Should win: Casey Affleck (Manchester by the Sea)

Prediction: Casey Affleck (Manchester by the Sea)

This is Casey Affleck’s award to lose this year. Denzel Washington could have an outside chance with his mesmerizing performance in Fences, but it’s also a difficult role to identify and empathize with.

Best Performance by an Actress in a Leading Role

Should win: Emma Stone (La La Land)

Prediction: Emma Stone (La La Land)

Emma Stone is likely to win here, especially when it isn’t decided by the Hollywood Foreign Press, which likely explained Isabelle Huppert’s win for the Globes. Stone managed to turn in yet another impressive performance in La La Land, cementing her position as one of the best younger actresses of our time, and it should finally be her moment in the sun this year.

Best Performance by an Actor in a Supporting Role

Should win: Mahershala Ali (Moonlight)

Prediction: Mahershala Ali (Moonlight)

Honestly not a very inspiring list of performances to pick from, but I believe Mahershala’s performance just slightly edges out Jeff Bridge’s role in Hell or High Water.

Best Performance by an Actress in a Supporting Role

Should win: Viola Davis (Fences)

Prediction: Viola Davis (Fences)

The African American actresses in this category are simply superb, and it’s a tough choice between Naomie Harris’ devastating turn as a drug-addled mother in Moonlight and Viola Davis’ equally impressive performance in Fences. Viola Davis has a more “Oscar-winning” performance and should win here.
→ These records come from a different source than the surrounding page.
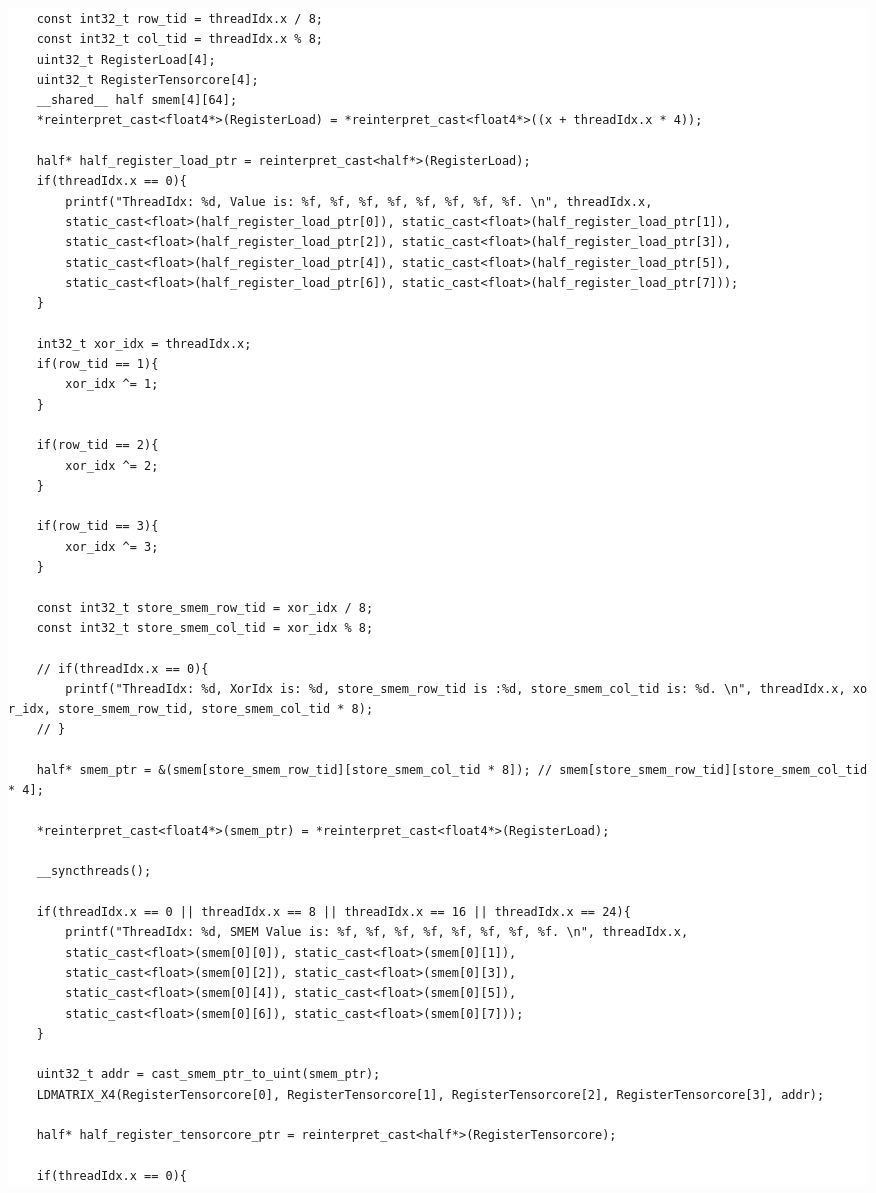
 ```
    const int32_t row_tid = threadIdx.x / 8; 
    const int32_t col_tid = threadIdx.x % 8; 
    uint32_t RegisterLoad[4];
    uint32_t RegisterTensorcore[4]; 
    __shared__ half smem[4][64]; 
    *reinterpret_cast<float4*>(RegisterLoad) = *reinterpret_cast<float4*>((x + threadIdx.x * 4)); 

    half* half_register_load_ptr = reinterpret_cast<half*>(RegisterLoad); 
    if(threadIdx.x == 0){
        printf("ThreadIdx: %d, Value is: %f, %f, %f, %f, %f, %f, %f, %f. \n", threadIdx.x, 
        static_cast<float>(half_register_load_ptr[0]), static_cast<float>(half_register_load_ptr[1]), 
        static_cast<float>(half_register_load_ptr[2]), static_cast<float>(half_register_load_ptr[3]), 
        static_cast<float>(half_register_load_ptr[4]), static_cast<float>(half_register_load_ptr[5]), 
        static_cast<float>(half_register_load_ptr[6]), static_cast<float>(half_register_load_ptr[7]));
    }

    int32_t xor_idx = threadIdx.x; 
    if(row_tid == 1){
        xor_idx ^= 1;
    }

    if(row_tid == 2){
        xor_idx ^= 2;
    }

    if(row_tid == 3){
        xor_idx ^= 3;
    }

    const int32_t store_smem_row_tid = xor_idx / 8; 
    const int32_t store_smem_col_tid = xor_idx % 8; 

    // if(threadIdx.x == 0){
        printf("ThreadIdx: %d, XorIdx is: %d, store_smem_row_tid is :%d, store_smem_col_tid is: %d. \n", threadIdx.x, xor_idx, store_smem_row_tid, store_smem_col_tid * 8); 
    // }

    half* smem_ptr = &(smem[store_smem_row_tid][store_smem_col_tid * 8]); // smem[store_smem_row_tid][store_smem_col_tid * 4];

    *reinterpret_cast<float4*>(smem_ptr) = *reinterpret_cast<float4*>(RegisterLoad); 

    __syncthreads(); 

    if(threadIdx.x == 0 || threadIdx.x == 8 || threadIdx.x == 16 || threadIdx.x == 24){
        printf("ThreadIdx: %d, SMEM Value is: %f, %f, %f, %f, %f, %f, %f, %f. \n", threadIdx.x, 
        static_cast<float>(smem[0][0]), static_cast<float>(smem[0][1]), 
        static_cast<float>(smem[0][2]), static_cast<float>(smem[0][3]), 
        static_cast<float>(smem[0][4]), static_cast<float>(smem[0][5]), 
        static_cast<float>(smem[0][6]), static_cast<float>(smem[0][7]));
    }

    uint32_t addr = cast_smem_ptr_to_uint(smem_ptr);
    LDMATRIX_X4(RegisterTensorcore[0], RegisterTensorcore[1], RegisterTensorcore[2], RegisterTensorcore[3], addr);
    
    half* half_register_tensorcore_ptr = reinterpret_cast<half*>(RegisterTensorcore); 

    if(threadIdx.x == 0){
```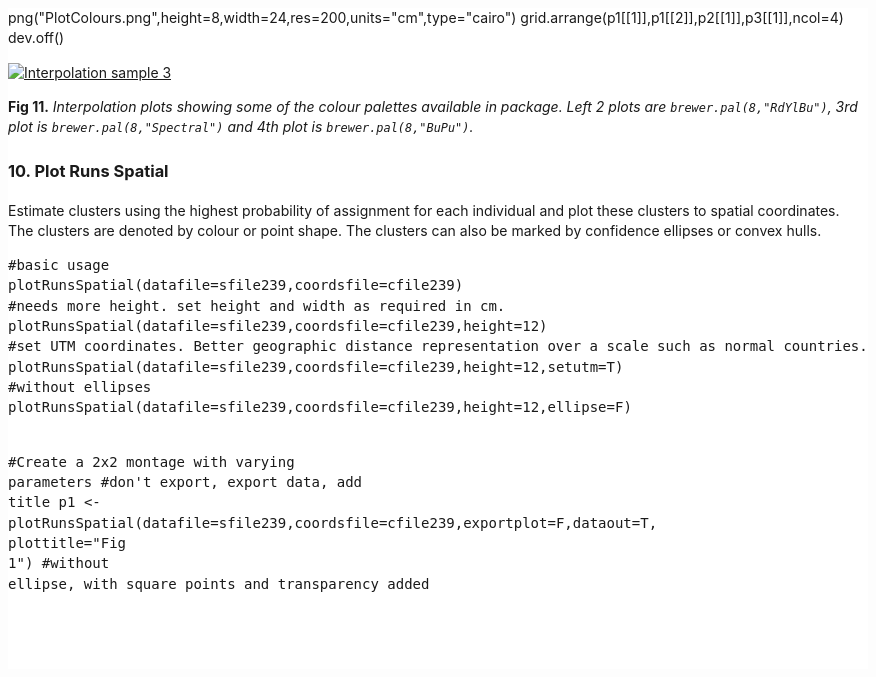 png(<span class="pl-s"><span class="pl-pds">"</span>PlotColours.png<span class="pl-pds">"</span></span>,<span class="pl-v"><span class="pl-v">height<span class="pl-k">=</span></span></span><span class="pl-c1">8</span>,<span class="pl-v"><span class="pl-v">width<span class="pl-k">=</span></span></span><span class="pl-c1">24</span>,<span class="pl-v"><span class="pl-v">res<span class="pl-k">=</span></span></span><span class="pl-c1">200</span>,<span class="pl-v"><span class="pl-v">units<span class="pl-k">=</span></span></span><span class="pl-s"><span class="pl-pds">"</span>cm<span class="pl-pds">"</span></span>,<span class="pl-v"><span class="pl-v">type<span class="pl-k">=</span></span></span><span class="pl-s"><span class="pl-pds">"</span>cairo<span class="pl-pds">"</span></span>)
grid.arrange(p1[[<span class="pl-c1">1</span>]],p1[[<span class="pl-c1">2</span>]],p2[[<span class="pl-c1">1</span>]],p3[[<span class="pl-c1">1</span>]],<span class="pl-v"><span class="pl-v">ncol<span class="pl-k">=</span></span></span><span class="pl-c1">4</span>)
dev.off()</pre></div>

<p><a href="/royfrancis/pophelper/blob/master/screenshots/Fig15.jpg" target="_blank"><img src="/royfrancis/pophelper/raw/master/screenshots/Fig15.jpg" alt="Interpolation sample 3" style="max-width:100%;"></a>  </p>

<p><strong>Fig 11.</strong> <em>Interpolation plots showing some of the colour palettes available in package. Left 2 plots are <code>brewer.pal(8,"RdYlBu")</code>, 3rd plot is <code>brewer.pal(8,"Spectral")</code> and 4th plot is <code>brewer.pal(8,"BuPu")</code>.</em>  </p>

<h3>
<a id="user-content-10-plot-runs-spatial" class="anchor" href="#10-plot-runs-spatial" aria-hidden="true"><span class="octicon octicon-link"></span></a>10. Plot Runs Spatial</h3>

<p>Estimate clusters using the highest probability of assignment for each individual and plot these clusters to spatial coordinates. The clusters are denoted by colour or point shape. The clusters can also be marked by confidence ellipses or convex hulls.</p>

<div class="highlight highlight-coffee"><pre><span class="pl-c">#basic usage</span>
plotRunsSpatial(<span class="pl-v"><span class="pl-v">datafile<span class="pl-k">=</span></span></span>sfile239,<span class="pl-v"><span class="pl-v">coordsfile<span class="pl-k">=</span></span></span>cfile239)
<span class="pl-c">#needs more height. set height and width as required in cm.</span>
plotRunsSpatial(<span class="pl-v"><span class="pl-v">datafile<span class="pl-k">=</span></span></span>sfile239,<span class="pl-v"><span class="pl-v">coordsfile<span class="pl-k">=</span></span></span>cfile239,<span class="pl-v"><span class="pl-v">height<span class="pl-k">=</span></span></span><span class="pl-c1">12</span>)
<span class="pl-c">#set UTM coordinates. Better geographic distance representation over a scale such as normal countries.</span>
plotRunsSpatial(<span class="pl-v"><span class="pl-v">datafile<span class="pl-k">=</span></span></span>sfile239,<span class="pl-v"><span class="pl-v">coordsfile<span class="pl-k">=</span></span></span>cfile239,<span class="pl-v"><span class="pl-v">height<span class="pl-k">=</span></span></span><span class="pl-c1">12</span>,<span class="pl-v"><span class="pl-v">setutm<span class="pl-k">=</span></span></span>T)
<span class="pl-c">#without ellipses</span>
plotRunsSpatial(<span class="pl-v"><span class="pl-v">datafile<span class="pl-k">=</span></span></span>sfile239,<span class="pl-v"><span class="pl-v">coordsfile<span class="pl-k">=</span></span></span>cfile239,<span class="pl-v"><span class="pl-v">height<span class="pl-k">=</span></span></span><span class="pl-c1">12</span>,<span class="pl-v"><span class="pl-v">ellipse<span class="pl-k">=</span></span></span>F)

<span class="pl-c">#Create a 2x2 montage with varying parameters</span>
<span class="pl-c">#don't export, export data, add title</span>
p1 <span class="pl-k">&lt;-</span> plotRunsSpatial(<span class="pl-v"><span class="pl-v">datafile<span class="pl-k">=</span></span></span>sfile239,<span class="pl-v"><span class="pl-v">coordsfile<span class="pl-k">=</span></span></span>cfile239,<span class="pl-v"><span class="pl-v">exportplot<span class="pl-k">=</span></span></span>F,<span class="pl-v"><span class="pl-v">dataout<span class="pl-k">=</span></span></span>T, <span class="pl-v"><span class="pl-v">plottitle<span class="pl-k">=</span></span></span><span class="pl-s"><span class="pl-pds">"</span>Fig 1<span class="pl-pds">"</span></span>)
<span class="pl-c">#without ellipse, with square points and transparency added</span>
Best Achievement in Directing

Should win: Barry Jenkins (Moonlight)

Prediction: Damian Chazelle (La La Land)

It would be foolish to bet against Damian Chazelle in this category, but once again I feel Barry Jenkins deserves the nod more.

Best Writing, Screenplay Written Directly for the Screen

Should win: La La Land

Prediction: La La Land

La La Land should be able to win here, unless they decide to give Kenneth Lonergan a consolation prize here for Manchester by the Sea.
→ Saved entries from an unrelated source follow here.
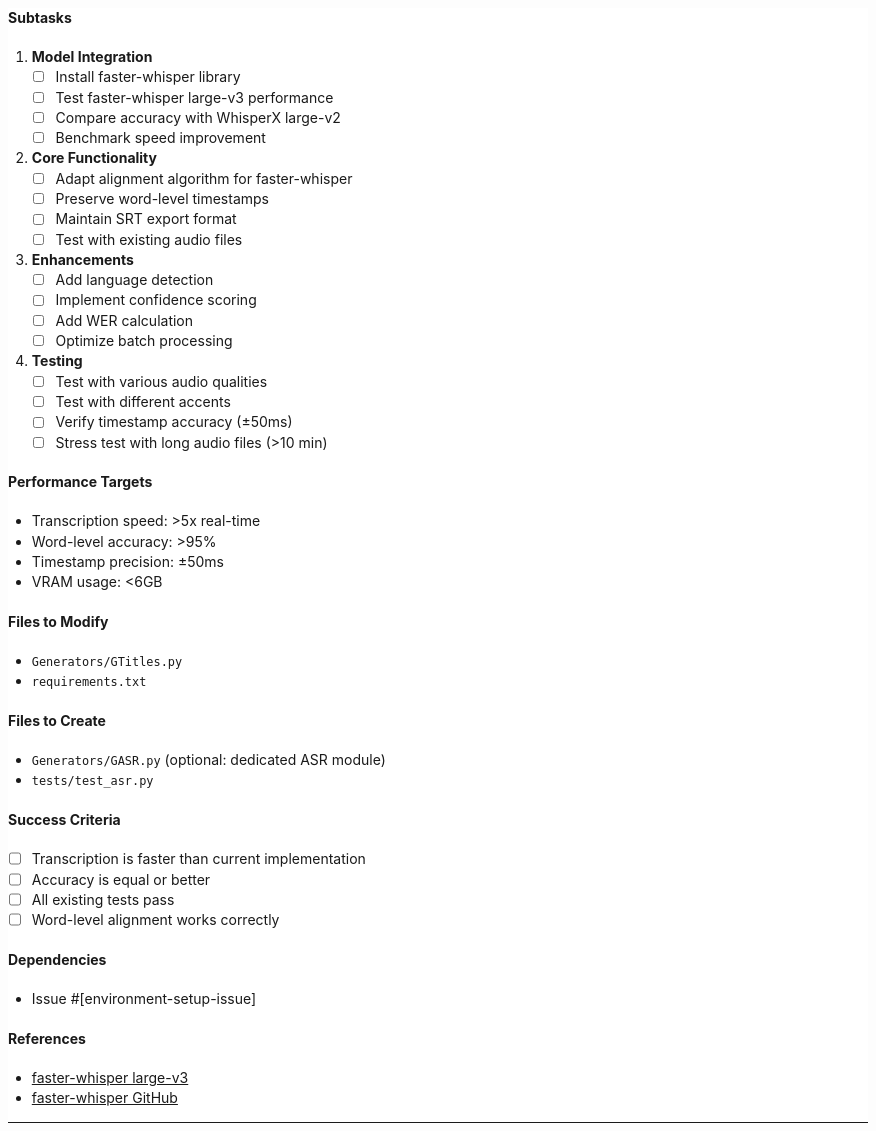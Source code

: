#### Subtasks

1. **Model Integration**
   - [ ] Install faster-whisper library
   - [ ] Test faster-whisper large-v3 performance
   - [ ] Compare accuracy with WhisperX large-v2
   - [ ] Benchmark speed improvement

2. **Core Functionality**
   - [ ] Adapt alignment algorithm for faster-whisper
   - [ ] Preserve word-level timestamps
   - [ ] Maintain SRT export format
   - [ ] Test with existing audio files

3. **Enhancements**
   - [ ] Add language detection
   - [ ] Implement confidence scoring
   - [ ] Add WER calculation
   - [ ] Optimize batch processing

4. **Testing**
   - [ ] Test with various audio qualities
   - [ ] Test with different accents
   - [ ] Verify timestamp accuracy (±50ms)
   - [ ] Stress test with long audio files (>10 min)

#### Performance Targets
- Transcription speed: >5x real-time
- Word-level accuracy: >95%
- Timestamp precision: ±50ms
- VRAM usage: <6GB

#### Files to Modify
- `Generators/GTitles.py`
- `requirements.txt`

#### Files to Create
- `Generators/GASR.py` (optional: dedicated ASR module)
- `tests/test_asr.py`

#### Success Criteria
- [ ] Transcription is faster than current implementation
- [ ] Accuracy is equal or better
- [ ] All existing tests pass
- [ ] Word-level alignment works correctly

#### Dependencies
- Issue #[environment-setup-issue]

#### References
- [faster-whisper large-v3](https://huggingface.co/Systran/faster-whisper-large-v3)
- [faster-whisper GitHub](https://github.com/SYSTRAN/faster-whisper)

---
Best Writing, Screenplay Based on Material Previously Produced or Published

Should win: Moonlight

Prediction: Moonlight

Every nominee here is deserving of the win, honestly, but the beautiful story and handling of Moonlight would hopefully give it the nod.
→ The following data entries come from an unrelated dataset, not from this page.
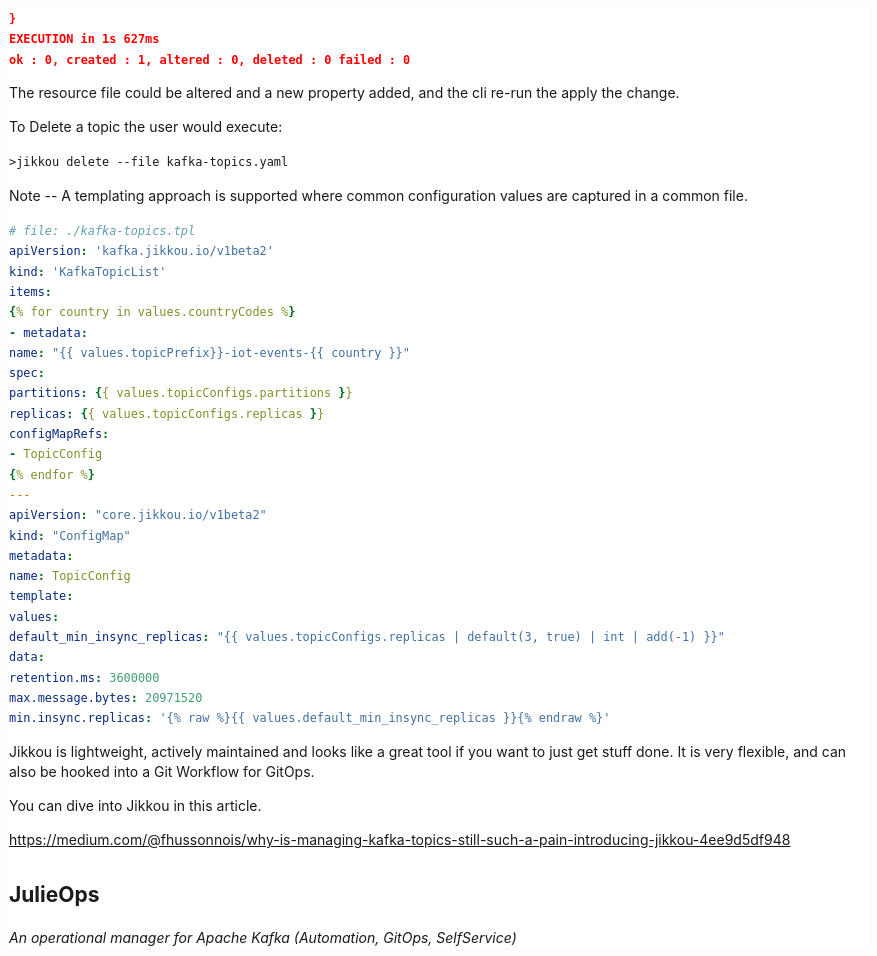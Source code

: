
 ```json lines
}
EXECUTION in 1s 627ms
ok : 0, created : 1, altered : 0, deleted : 0 failed : 0
```

The resource file could be altered and a new property added, and the cli re-run the apply the change.

To Delete a topic the user would execute:

`>jikkou delete --file kafka-topics.yaml`

Note -- A templating approach is supported where common configuration values are captured in a common file.

```yaml
# file: ./kafka-topics.tpl
apiVersion: 'kafka.jikkou.io/v1beta2'
kind: 'KafkaTopicList'
items:
{% for country in values.countryCodes %}
- metadata:
name: "{{ values.topicPrefix}}-iot-events-{{ country }}"
spec:
partitions: {{ values.topicConfigs.partitions }}
replicas: {{ values.topicConfigs.replicas }}
configMapRefs:
- TopicConfig
{% endfor %}
---
apiVersion: "core.jikkou.io/v1beta2"
kind: "ConfigMap"
metadata:
name: TopicConfig
template:
values:
default_min_insync_replicas: "{{ values.topicConfigs.replicas | default(3, true) | int | add(-1) }}"
data:
retention.ms: 3600000
max.message.bytes: 20971520
min.insync.replicas: '{% raw %}{{ values.default_min_insync_replicas }}{% endraw %}'
```


Jikkou is lightweight, actively maintained and looks like a great tool if you want to just get stuff done. It is very flexible, and can also be hooked into a Git Workflow for GitOps.

You can dive into Jikkou in this article.

https://medium.com/@fhussonnois/why-is-managing-kafka-topics-still-such-a-pain-introducing-jikkou-4ee9d5df948


## JulieOps
_An operational manager for Apache Kafka (Automation, GitOps, SelfService)_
Best Achievement in Cinematography
Should Win: Bradford Young, Arrival

Prediction: Linus Sandgren, La La Land

Bradford Young did amazing work in Arrival, but Linus Sandgren manages to display a lot of breadth and depth in the lensing of La La Land.

Best Achievement in Editing

Prediction: La La Land

Best Achievement in Production Design

Prediction: La La Land

La La Land is a love story to Old Hollywood, and so should be an easy win here.

Best Achievement in Costume Design

Prediction: Jackie

Perhaps the only other that impresses in Jackie apart from Natalie Portman’s performance is the costume design, and this should be one category that La La Land can’t clinch.

Best Achievement in Makeup and Hairstyling

Prediction: Star Trek Beyond

When in doubt, root for the movie with aliens in it.

Best Achievement in Music Written for Motion Pictures, Original Score

Prediction: La La Land

A pretty locked category in my opinion.

Best Achievement in Music Written for Motion Pictures, Original Song

Prediction: City of Stars, La La Land

An insane earworm and another lock for La La Land – would be extremely surprising if any other song managed to win here.

Best Achievement in Sound Mixing

Prediction: La La Land

Best Achievement in Sound Editing

Prediction: La La Land

Best Achievement in Visual Effects

Prediction: Rogue One: A Star Wars Story

It’s Disney’s award to lose here, as the two most likely winners would be The Jungle Book and Rogue One. Star Wars got snubbed last year so this year it may stand a higher chance of winning.

Best Animated Feature Film of the Year

Prediction: Zootopia

Honestly I hope Kubo and the Two Strings will win here, but it seems silly to bet against Disney.

Best Foreign Language Film of the Year

Prediction: The Salesman

Full disclosure that I have not watched any of the movies in this category, so this is an educated guess based on Oscar buzz.